Loony Left: Argentina's Britain-bashers cash-in on UK aid programme edition
This week's madness courtesy of Argentina, WWF, Greenpeace, Lucy Lawless, Mehdi Hasan, Jenny Tonge, Gatwick airport security, Occupy St. Paul's crowd, and the Trotskyite campaign against workfare
1. BRITISH TAXPAYERS HELP TO FUND £452 MILLION IN AID TO AGITATING ARGIES
How’s that for a chest-beating, Daily Mail-style headline? The sensationalism is justified on this occasion though as this story is about as funny as a kick between the legs from soccer legend Diego Maradona.
£452 million – the amount Argentina has helped itself to out of a £4.66 billion international aid fund heavily backed by Britain.
If that hasn’t made you blink, bear in mind that the governing class in Buenos Aires are seasoned con artists when it comes to dressing up the accounts – holding over $50 billion in reserves in their left hand, while palming off the international bailiffs with their right hand: defaulting is second only to football as the G20 nation’s favourite pastime.

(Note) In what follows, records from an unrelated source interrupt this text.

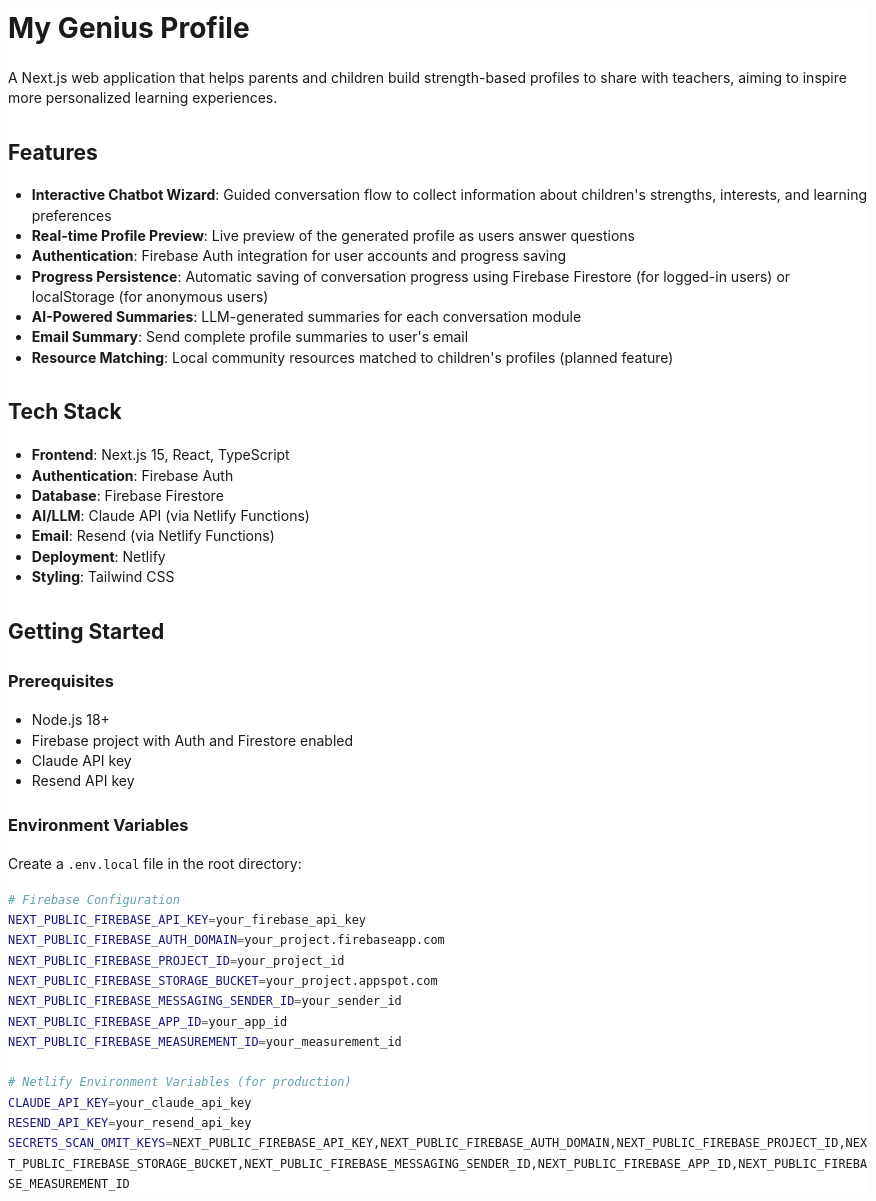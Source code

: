 # My Genius Profile

A Next.js web application that helps parents and children build strength-based profiles to share with teachers, aiming to inspire more personalized learning experiences.

## Features

- **Interactive Chatbot Wizard**: Guided conversation flow to collect information about children's strengths, interests, and learning preferences
- **Real-time Profile Preview**: Live preview of the generated profile as users answer questions
- **Authentication**: Firebase Auth integration for user accounts and progress saving
- **Progress Persistence**: Automatic saving of conversation progress using Firebase Firestore (for logged-in users) or localStorage (for anonymous users)
- **AI-Powered Summaries**: LLM-generated summaries for each conversation module
- **Email Summary**: Send complete profile summaries to user's email
- **Resource Matching**: Local community resources matched to children's profiles (planned feature)

## Tech Stack

- **Frontend**: Next.js 15, React, TypeScript
- **Authentication**: Firebase Auth
- **Database**: Firebase Firestore
- **AI/LLM**: Claude API (via Netlify Functions)
- **Email**: Resend (via Netlify Functions)
- **Deployment**: Netlify
- **Styling**: Tailwind CSS

## Getting Started

### Prerequisites

- Node.js 18+ 
- Firebase project with Auth and Firestore enabled
- Claude API key
- Resend API key

### Environment Variables

Create a `.env.local` file in the root directory:

```bash
# Firebase Configuration
NEXT_PUBLIC_FIREBASE_API_KEY=your_firebase_api_key
NEXT_PUBLIC_FIREBASE_AUTH_DOMAIN=your_project.firebaseapp.com
NEXT_PUBLIC_FIREBASE_PROJECT_ID=your_project_id
NEXT_PUBLIC_FIREBASE_STORAGE_BUCKET=your_project.appspot.com
NEXT_PUBLIC_FIREBASE_MESSAGING_SENDER_ID=your_sender_id
NEXT_PUBLIC_FIREBASE_APP_ID=your_app_id
NEXT_PUBLIC_FIREBASE_MEASUREMENT_ID=your_measurement_id

# Netlify Environment Variables (for production)
CLAUDE_API_KEY=your_claude_api_key
RESEND_API_KEY=your_resend_api_key
SECRETS_SCAN_OMIT_KEYS=NEXT_PUBLIC_FIREBASE_API_KEY,NEXT_PUBLIC_FIREBASE_AUTH_DOMAIN,NEXT_PUBLIC_FIREBASE_PROJECT_ID,NEXT_PUBLIC_FIREBASE_STORAGE_BUCKET,NEXT_PUBLIC_FIREBASE_MESSAGING_SENDER_ID,NEXT_PUBLIC_FIREBASE_APP_ID,NEXT_PUBLIC_FIREBASE_MEASUREMENT_ID
```
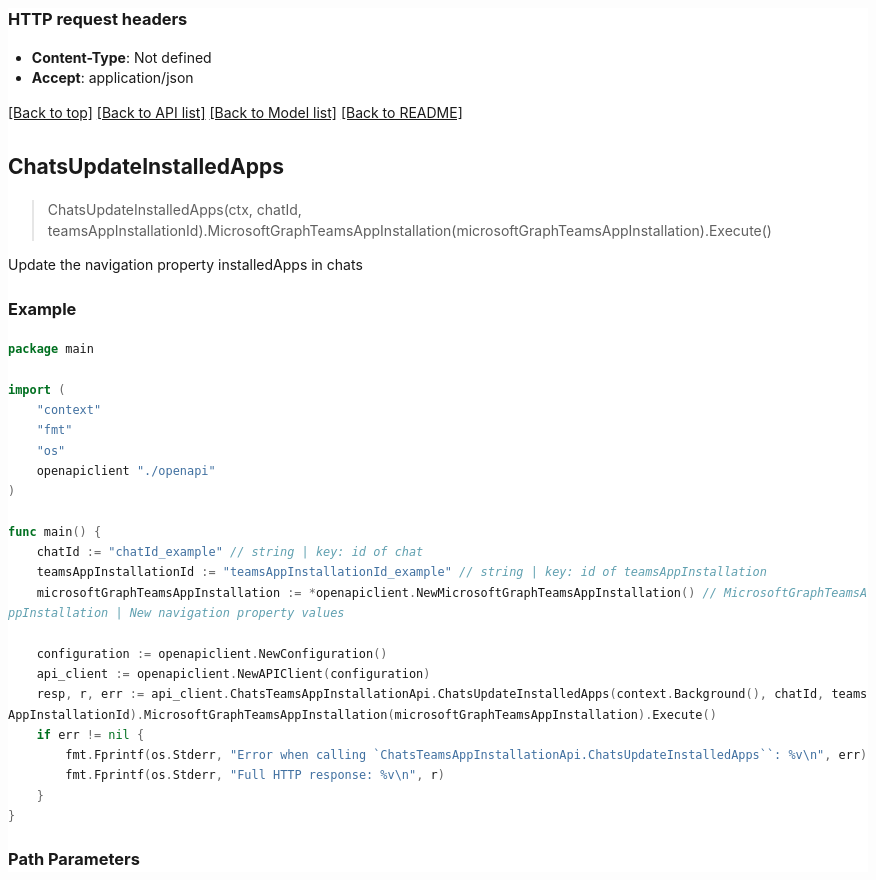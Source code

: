 ### HTTP request headers

- **Content-Type**: Not defined
- **Accept**: application/json

[[Back to top]](#) [[Back to API list]](../README.md#documentation-for-api-endpoints)
[[Back to Model list]](../README.md#documentation-for-models)
[[Back to README]](../README.md)


## ChatsUpdateInstalledApps

> ChatsUpdateInstalledApps(ctx, chatId, teamsAppInstallationId).MicrosoftGraphTeamsAppInstallation(microsoftGraphTeamsAppInstallation).Execute()

Update the navigation property installedApps in chats



### Example

```go
package main

import (
    "context"
    "fmt"
    "os"
    openapiclient "./openapi"
)

func main() {
    chatId := "chatId_example" // string | key: id of chat
    teamsAppInstallationId := "teamsAppInstallationId_example" // string | key: id of teamsAppInstallation
    microsoftGraphTeamsAppInstallation := *openapiclient.NewMicrosoftGraphTeamsAppInstallation() // MicrosoftGraphTeamsAppInstallation | New navigation property values

    configuration := openapiclient.NewConfiguration()
    api_client := openapiclient.NewAPIClient(configuration)
    resp, r, err := api_client.ChatsTeamsAppInstallationApi.ChatsUpdateInstalledApps(context.Background(), chatId, teamsAppInstallationId).MicrosoftGraphTeamsAppInstallation(microsoftGraphTeamsAppInstallation).Execute()
    if err != nil {
        fmt.Fprintf(os.Stderr, "Error when calling `ChatsTeamsAppInstallationApi.ChatsUpdateInstalledApps``: %v\n", err)
        fmt.Fprintf(os.Stderr, "Full HTTP response: %v\n", r)
    }
}
```

### Path Parameters

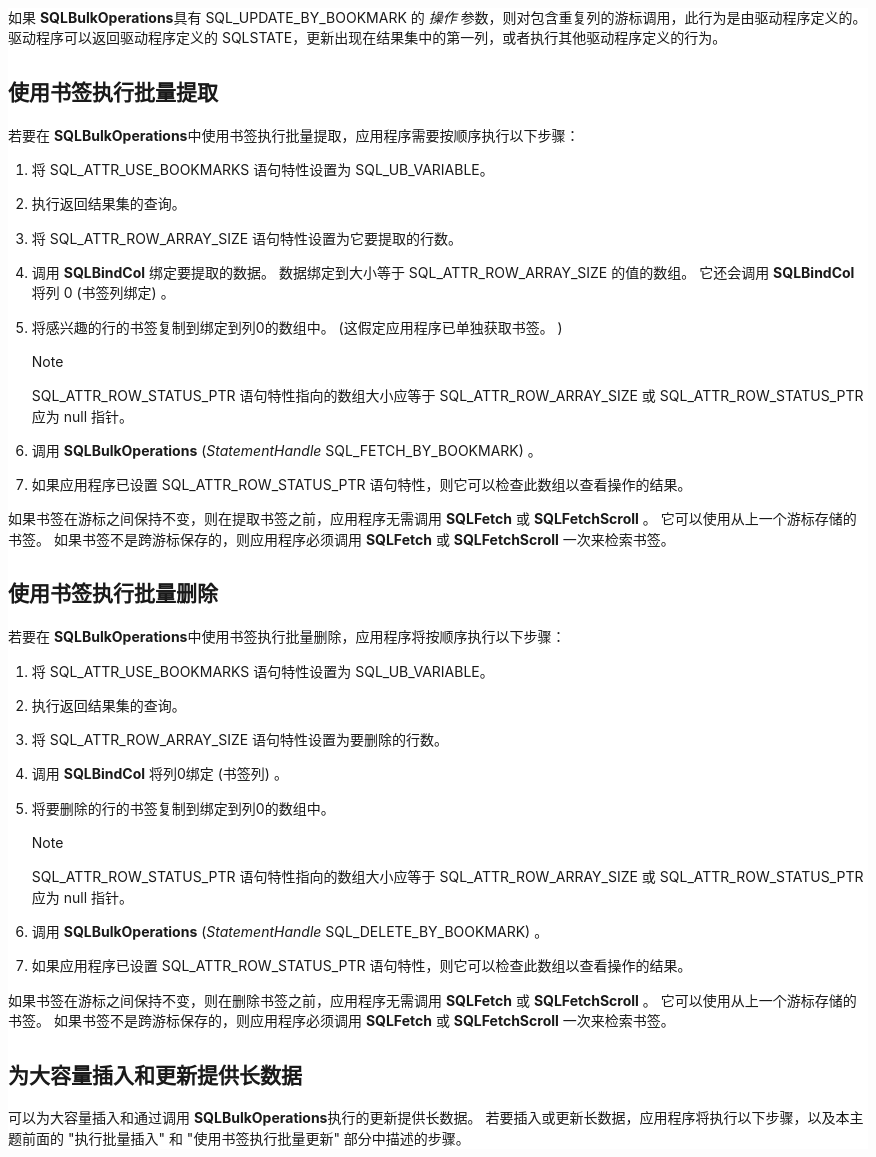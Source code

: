  如果 **SQLBulkOperations**具有 SQL_UPDATE_BY_BOOKMARK 的 *操作* 参数，则对包含重复列的游标调用，此行为是由驱动程序定义的。 驱动程序可以返回驱动程序定义的 SQLSTATE，更新出现在结果集中的第一列，或者执行其他驱动程序定义的行为。  
  
## <a name="performing-bulk-fetches-using-bookmarks"></a>使用书签执行批量提取  
 若要在 **SQLBulkOperations**中使用书签执行批量提取，应用程序需要按顺序执行以下步骤：  
  
1.  将 SQL_ATTR_USE_BOOKMARKS 语句特性设置为 SQL_UB_VARIABLE。  
  
2.  执行返回结果集的查询。  
  
3.  将 SQL_ATTR_ROW_ARRAY_SIZE 语句特性设置为它要提取的行数。  
  
4.  调用 **SQLBindCol** 绑定要提取的数据。 数据绑定到大小等于 SQL_ATTR_ROW_ARRAY_SIZE 的值的数组。 它还会调用 **SQLBindCol** 将列 0 (书签列绑定) 。  
  
5.  将感兴趣的行的书签复制到绑定到列0的数组中。  (这假定应用程序已单独获取书签。 )   
  
    > [!NOTE]  
    >  SQL_ATTR_ROW_STATUS_PTR 语句特性指向的数组大小应等于 SQL_ATTR_ROW_ARRAY_SIZE 或 SQL_ATTR_ROW_STATUS_PTR 应为 null 指针。  
  
6.  调用 **SQLBulkOperations** (*StatementHandle* SQL_FETCH_BY_BOOKMARK) 。  
  
7.  如果应用程序已设置 SQL_ATTR_ROW_STATUS_PTR 语句特性，则它可以检查此数组以查看操作的结果。  
  
 如果书签在游标之间保持不变，则在提取书签之前，应用程序无需调用 **SQLFetch** 或 **SQLFetchScroll** 。 它可以使用从上一个游标存储的书签。 如果书签不是跨游标保存的，则应用程序必须调用 **SQLFetch** 或 **SQLFetchScroll** 一次来检索书签。  
  
## <a name="performing-bulk-deletes-using-bookmarks"></a>使用书签执行批量删除  
 若要在 **SQLBulkOperations**中使用书签执行批量删除，应用程序将按顺序执行以下步骤：  
  
1.  将 SQL_ATTR_USE_BOOKMARKS 语句特性设置为 SQL_UB_VARIABLE。  
  
2.  执行返回结果集的查询。  
  
3.  将 SQL_ATTR_ROW_ARRAY_SIZE 语句特性设置为要删除的行数。  
  
4.  调用 **SQLBindCol** 将列0绑定 (书签列) 。  
  
5.  将要删除的行的书签复制到绑定到列0的数组中。  
  
    > [!NOTE]  
    >  SQL_ATTR_ROW_STATUS_PTR 语句特性指向的数组大小应等于 SQL_ATTR_ROW_ARRAY_SIZE 或 SQL_ATTR_ROW_STATUS_PTR 应为 null 指针。  
  
6.  调用 **SQLBulkOperations** (*StatementHandle* SQL_DELETE_BY_BOOKMARK) 。  
  
7.  如果应用程序已设置 SQL_ATTR_ROW_STATUS_PTR 语句特性，则它可以检查此数组以查看操作的结果。  
  
 如果书签在游标之间保持不变，则在删除书签之前，应用程序无需调用 **SQLFetch** 或 **SQLFetchScroll** 。 它可以使用从上一个游标存储的书签。 如果书签不是跨游标保存的，则应用程序必须调用 **SQLFetch** 或 **SQLFetchScroll** 一次来检索书签。  
  
## <a name="providing-long-data-for-bulk-inserts-and-updates"></a>为大容量插入和更新提供长数据  
 可以为大容量插入和通过调用 **SQLBulkOperations**执行的更新提供长数据。 若要插入或更新长数据，应用程序将执行以下步骤，以及本主题前面的 "执行批量插入" 和 "使用书签执行批量更新" 部分中描述的步骤。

But, of course, the piece de resistance is their aggressive, imperialist stance on the Falklands.
So our government will stop this funding-our-enemies nonsense, right? Well, not quite. You see, it’s not that simple as a lot of it is tied up with – you guessed it – EU development funding arrangements which were agreed under the last Labour government.
In other words, we’re continuing to give hand-outs to a potential military enemy even as we make cut backs at home.
2. XENA RAINBOW WARRIOR PRINCESS
Bad week for the Green army.
First off, taxpayers, keep your wits about you: the WWF are at it again.
Just to be clear, I refer to the wildlife cartel, not the wrestling federation.
And don’t get me wrong, I love animals. I love dogs; I love sealife (fried with a bit of lemon and parsley); I even have some love for the way reptiles go about their business.
What I’m not so keen on is embezzlement, especially when it’s taxpayers’ money that's at stake.
So, I imagine there are a few Norwegians who are pretty miffed that the WWF have been playing silly buggers with 40 million Kroners (£3.5million) of their cash through financial mismanagement in Tanzania. Oh dear.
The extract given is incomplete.